Advanced reasoning models fail to scale their effort and instead reduce reasoning tokens as context-free language recognition tasks grow harder.

A machine-rendered reading of the paper's core claim, the machinery that carries it, and where it could break.

The authors create RELIC to test models on deciding whether a string is part of a language defined by a grammar given in the prompt. They adjust difficulty by increasing the number of grammar rules or the length of the string to see how models respond. The key finding is that models do not spend more time thinking on harder cases but use fewer reasoning steps and shift toward guessing.

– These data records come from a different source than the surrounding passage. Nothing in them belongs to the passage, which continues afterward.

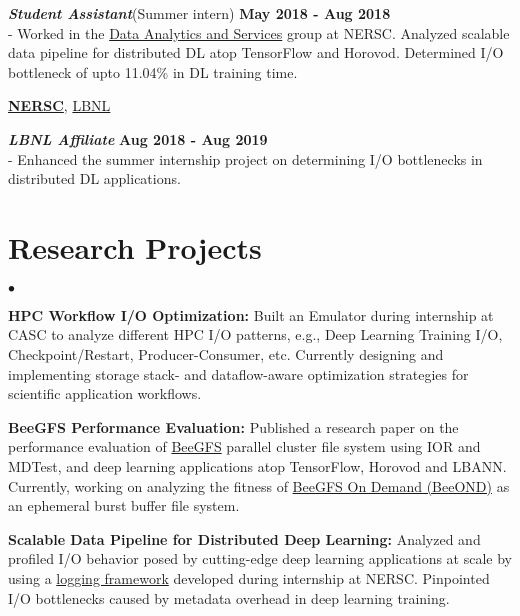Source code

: \documentclass[margin,line]{res}
\newenvironment{list2}{
  \begin{list}{$\bullet$}{%
      \setlength{\itemsep}{0in}
      \setlength{\parsep}{0in} \setlength{\parskip}{0in}
      \setlength{\topsep}{0in} \setlength{\partopsep}{0in} 
      \setlength{\leftmargin}{0.2in}}}{\end{list}}
\begin{document}
\begin{resume}
\vspace{-.4cm}
\textbf{{\em Student Assistant}}(Summer intern) \hfill {\bf May 2018 - Aug 2018}\\
- Worked in the \href{http://www.nersc.gov/users/data-analytics/}{Data Analytics and Services} group at NERSC. Analyzed scalable data pipeline for distributed DL atop TensorFlow and Horovod. Determined I/O bottleneck of upto 11.04\% in DL training time.

\vspace{-.25cm}
{\bf \href{http://www.nersc.gov/}{NERSC}}, \href{http://www.lbl.gov/}{LBNL}

\vspace{-.4cm}
\textbf{{\em LBNL Affiliate}} \hfill {\bf Aug 2018 - Aug 2019}\\
- Enhanced the summer internship project on determining I/O bottlenecks in distributed DL applications.

\vspace*{-.05in}

\section{\sc Research Projects}
\begin{list2}
\item {\bf HPC Workflow I/O Optimization:} Built an Emulator during internship at CASC to analyze different HPC I/O patterns, e.g., Deep Learning Training I/O, Checkpoint/Restart, Producer-Consumer, etc. Currently designing and implementing storage stack- and dataflow-aware optimization strategies for scientific application workflows.
\vspace{.1cm}
\item {\bf BeeGFS Performance Evaluation:} Published a research paper on the performance evaluation of \href{https://www.beegfs.io/content/}{BeeGFS} parallel cluster file system using IOR and MDTest, and deep learning applications atop TensorFlow, Horovod and LBANN. Currently, working on analyzing the fitness of \href{http://www.beegfs.io/wiki/BeeOND}{BeeGFS On Demand (BeeOND)} as an ephemeral burst buffer file system.
\vspace{.1cm}
\item {\bf Scalable Data Pipeline for Distributed Deep Learning:} Analyzed and profiled I/O behavior posed by cutting-edge deep learning applications at scale by using a \href{https://github.com/NERSC/DL-Parallel-IO}{logging framework} developed during internship at NERSC. Pinpointed I/O bottlenecks caused by metadata overhead in deep learning training.
\end{list2}


\end{resume}
\end{document}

If this holds, it means current approaches to reasoning in LLMs may break down when many pieces of information must be combined over long chains.

Core claim

Even the most advanced reasoning models perform poorly on RELIC, failing to scale inference compute with task difficulty and instead reducing the number of reasoning tokens as complexity increases, which accompanies a change from algorithmic solutions to guessing strategies.

What carries the argument

The RELIC evaluation framework that uses recognition of context-free languages presented in-context, with complexity modulated by grammar size and string length.

If this is right

  • Models may not be reliable for tasks that require increasing amounts of computation as problems become harder.
  • Observed decreases in reasoning tokens indicate a strategy change toward guessing on difficult instances.
  • The quiet quitting behavior suggests models may produce low-effort answers without explicit signals when tasks exceed a certain complexity.
  • RELIC provides a scalable way to measure how reasoning strategies degrade with complexity.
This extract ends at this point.